A real mammoth of a case: R (HS) v Secretary of State for the Home Department  EWHC 2070 (Admin). The claimant took what looks like a kitchen sink approach to his unlawful detention claim, succeeding on the fourth ground: that he wasn’t given the “true reason” for his arrest and detention.
Most of the 300+ paragraphs of the judgment cover familiar territory, in legal terms, and probably aren’t worth wading through. The most interesting bit relates to the Evans principles and whether the Home Office can overrule an First-tier Tribunal grant of bail. HS was released on tribunal bail in February 2017 and re-detained by the Home Office a month later.

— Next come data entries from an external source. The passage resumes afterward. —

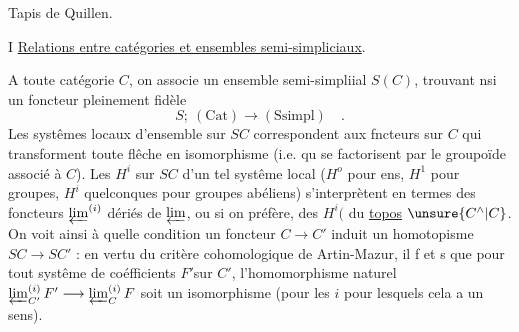 
Tapis de Quillen.

I \quad \uline{Relations entre catégories et ensembles semi-simpliciaux}.

A toute catégorie $C$, on associe un ensemble semi-simpliial $S(C)$,
trouvant nsi un foncteur pleinement fidèle 
\[
S;\ (\mathrm{Cat}) \longrightarrow (\mathrm{Ssimpl}) \quad .
\]
 Les systêmes locaux d'ensemble sur $SC$ correspondent
aux fncteurs sur $C$ qui transforment toute flêche en isomorphisme (i.e.
qu se factorisent par le groupoïde associé à $C$). Les $H^i$ sur $SC$ d'un tel
systême local ($H^o$ pour ens, $H^1$ pour groupes, $H^i$ quelconques pour groupes
abéliens) s'interprètent en termes des foncteurs $\varprojlim^{(i)}$ dériés de $\varprojlim$,
ou si on préfère, des $H^i($ du \uline{topos} $\unsure{C^{\wedge}|C}$. On voit ainsi à quelle condition
un foncteur $C\longrightarrow C'$ induit un homotopisme $SC\longrightarrow SC'$ : en vertu du
critère cohomologique de Artin-Mazur, il f et s que pour tout systême
de coéfficients $F'$sur $C'$, l'homomorphisme naturel $\varprojlim_{C'}^{(i)}F'\longrightarrow\varprojlim_C^{(i)}F$
soit un isomorphisme (pour les $i$ pour lesquels cela a un sens).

But, as with the case highlighted by Alex last week, the High Court didn’t see a problem with the Home Office brushing aside the judge’s decision.
In fairness to the Home Office, Mr Justice Walker found that it was “as plain as a pikestaff that the true reason for re-detention was new information that persons linked to [HS’s bail address] had convictions for sexual offences and that other criminal behaviour was perpetrated by HS’s associates in the area”.
The problem was that officials did not inform him that this was the reason behind his re-detention, instead merely ticking several boxes on the IS.91R form to indicate generic reasons such as “character, conduct or associations”. Walker J said that
In my view Form IS.91R, if it is still in the format used in March 2017, needs to be reconsidered: in order to comply with the true reason principle it may be necessary to do more than check boxes. At the very least in the present case what was needed was to add something along the lines of “Your current bail address is at a location where you are associating with sexual and other criminal offenders”.
According to Home Office detention guidance, officials must prepare a “properly evidenced and fully justified explanation” of the reasons to detain, for internal use. It seems a little unfair to give detainees only the barest of facts when a proper explanation is on file anyway.